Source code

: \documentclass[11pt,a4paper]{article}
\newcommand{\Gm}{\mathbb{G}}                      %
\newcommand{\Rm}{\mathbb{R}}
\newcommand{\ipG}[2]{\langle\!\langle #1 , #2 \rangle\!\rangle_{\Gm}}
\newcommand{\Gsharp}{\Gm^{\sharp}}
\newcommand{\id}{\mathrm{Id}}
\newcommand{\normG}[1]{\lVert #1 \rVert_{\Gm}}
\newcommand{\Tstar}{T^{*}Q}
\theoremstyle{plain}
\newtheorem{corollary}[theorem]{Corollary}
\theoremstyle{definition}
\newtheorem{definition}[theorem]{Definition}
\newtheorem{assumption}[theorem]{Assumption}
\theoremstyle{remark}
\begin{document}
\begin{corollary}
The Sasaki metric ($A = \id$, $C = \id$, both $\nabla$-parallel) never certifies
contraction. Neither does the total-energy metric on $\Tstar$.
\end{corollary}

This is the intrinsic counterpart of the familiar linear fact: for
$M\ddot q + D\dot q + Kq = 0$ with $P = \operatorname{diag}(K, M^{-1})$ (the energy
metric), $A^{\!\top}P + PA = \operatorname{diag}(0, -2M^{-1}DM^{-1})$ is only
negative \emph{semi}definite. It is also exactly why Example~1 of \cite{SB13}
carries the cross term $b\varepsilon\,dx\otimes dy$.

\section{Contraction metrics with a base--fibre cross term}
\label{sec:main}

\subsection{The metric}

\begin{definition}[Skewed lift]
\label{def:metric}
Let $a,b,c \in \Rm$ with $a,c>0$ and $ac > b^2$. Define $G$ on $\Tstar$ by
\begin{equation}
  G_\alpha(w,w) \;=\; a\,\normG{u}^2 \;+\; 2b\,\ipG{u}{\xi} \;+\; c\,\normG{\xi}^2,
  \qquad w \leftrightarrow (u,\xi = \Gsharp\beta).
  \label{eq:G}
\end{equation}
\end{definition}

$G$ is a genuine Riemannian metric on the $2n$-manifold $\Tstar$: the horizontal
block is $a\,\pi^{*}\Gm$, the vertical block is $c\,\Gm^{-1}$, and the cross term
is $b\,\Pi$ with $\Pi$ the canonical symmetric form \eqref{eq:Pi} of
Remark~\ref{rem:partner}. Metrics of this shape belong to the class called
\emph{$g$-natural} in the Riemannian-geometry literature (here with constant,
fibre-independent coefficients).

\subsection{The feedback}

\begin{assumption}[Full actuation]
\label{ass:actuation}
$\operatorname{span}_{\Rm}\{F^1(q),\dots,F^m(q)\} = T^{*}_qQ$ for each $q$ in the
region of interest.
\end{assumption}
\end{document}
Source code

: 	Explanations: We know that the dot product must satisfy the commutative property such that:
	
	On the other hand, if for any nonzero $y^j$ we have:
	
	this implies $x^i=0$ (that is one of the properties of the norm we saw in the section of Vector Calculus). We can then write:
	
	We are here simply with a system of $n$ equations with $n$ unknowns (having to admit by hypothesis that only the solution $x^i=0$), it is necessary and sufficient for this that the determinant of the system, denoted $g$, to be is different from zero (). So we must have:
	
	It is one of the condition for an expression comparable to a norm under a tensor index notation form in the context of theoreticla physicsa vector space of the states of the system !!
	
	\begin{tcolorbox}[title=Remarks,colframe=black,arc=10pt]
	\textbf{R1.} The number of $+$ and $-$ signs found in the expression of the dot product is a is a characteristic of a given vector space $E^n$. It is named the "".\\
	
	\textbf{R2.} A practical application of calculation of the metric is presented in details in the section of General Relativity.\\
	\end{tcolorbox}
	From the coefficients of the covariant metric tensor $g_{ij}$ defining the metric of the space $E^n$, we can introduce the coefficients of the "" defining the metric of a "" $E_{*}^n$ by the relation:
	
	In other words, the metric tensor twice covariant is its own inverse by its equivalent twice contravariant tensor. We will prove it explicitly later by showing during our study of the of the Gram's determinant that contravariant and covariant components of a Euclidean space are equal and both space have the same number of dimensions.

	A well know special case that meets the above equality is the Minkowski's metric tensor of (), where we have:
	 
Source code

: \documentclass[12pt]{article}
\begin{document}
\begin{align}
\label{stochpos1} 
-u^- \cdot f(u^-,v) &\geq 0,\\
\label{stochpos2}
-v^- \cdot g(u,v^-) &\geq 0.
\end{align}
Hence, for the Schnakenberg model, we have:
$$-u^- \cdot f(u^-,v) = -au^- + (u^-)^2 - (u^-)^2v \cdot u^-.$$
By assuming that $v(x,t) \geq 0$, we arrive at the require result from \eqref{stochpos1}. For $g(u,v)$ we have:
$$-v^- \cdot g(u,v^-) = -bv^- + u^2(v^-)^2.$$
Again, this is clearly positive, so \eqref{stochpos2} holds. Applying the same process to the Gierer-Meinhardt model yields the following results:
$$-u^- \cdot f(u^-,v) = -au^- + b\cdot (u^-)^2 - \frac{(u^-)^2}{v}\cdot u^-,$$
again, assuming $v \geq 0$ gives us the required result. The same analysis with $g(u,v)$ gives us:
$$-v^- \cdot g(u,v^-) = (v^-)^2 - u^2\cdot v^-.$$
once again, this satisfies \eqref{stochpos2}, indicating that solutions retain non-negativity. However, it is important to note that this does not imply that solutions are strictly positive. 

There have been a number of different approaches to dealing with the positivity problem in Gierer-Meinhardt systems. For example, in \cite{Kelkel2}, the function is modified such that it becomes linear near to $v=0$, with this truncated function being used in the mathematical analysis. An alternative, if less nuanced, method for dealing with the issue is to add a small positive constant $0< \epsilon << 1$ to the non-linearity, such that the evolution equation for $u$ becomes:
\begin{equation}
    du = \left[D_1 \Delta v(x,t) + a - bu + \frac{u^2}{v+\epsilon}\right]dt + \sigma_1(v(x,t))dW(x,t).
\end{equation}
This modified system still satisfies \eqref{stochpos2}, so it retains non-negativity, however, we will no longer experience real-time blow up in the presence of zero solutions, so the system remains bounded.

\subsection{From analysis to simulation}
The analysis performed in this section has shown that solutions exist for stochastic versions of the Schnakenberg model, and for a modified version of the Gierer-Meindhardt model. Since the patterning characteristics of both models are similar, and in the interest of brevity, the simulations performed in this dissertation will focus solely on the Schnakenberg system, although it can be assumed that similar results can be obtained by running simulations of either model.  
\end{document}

+--

- TASK TO COMPLETE -
Find the word "Gsharp" in the listing above, then copy each line where it turns up.

- SOLUTION -
\newcommand{\Gsharp}{\Gm^{\sharp}}
  \qquad w \leftrightarrow (u,\xi = \Gsharp\beta).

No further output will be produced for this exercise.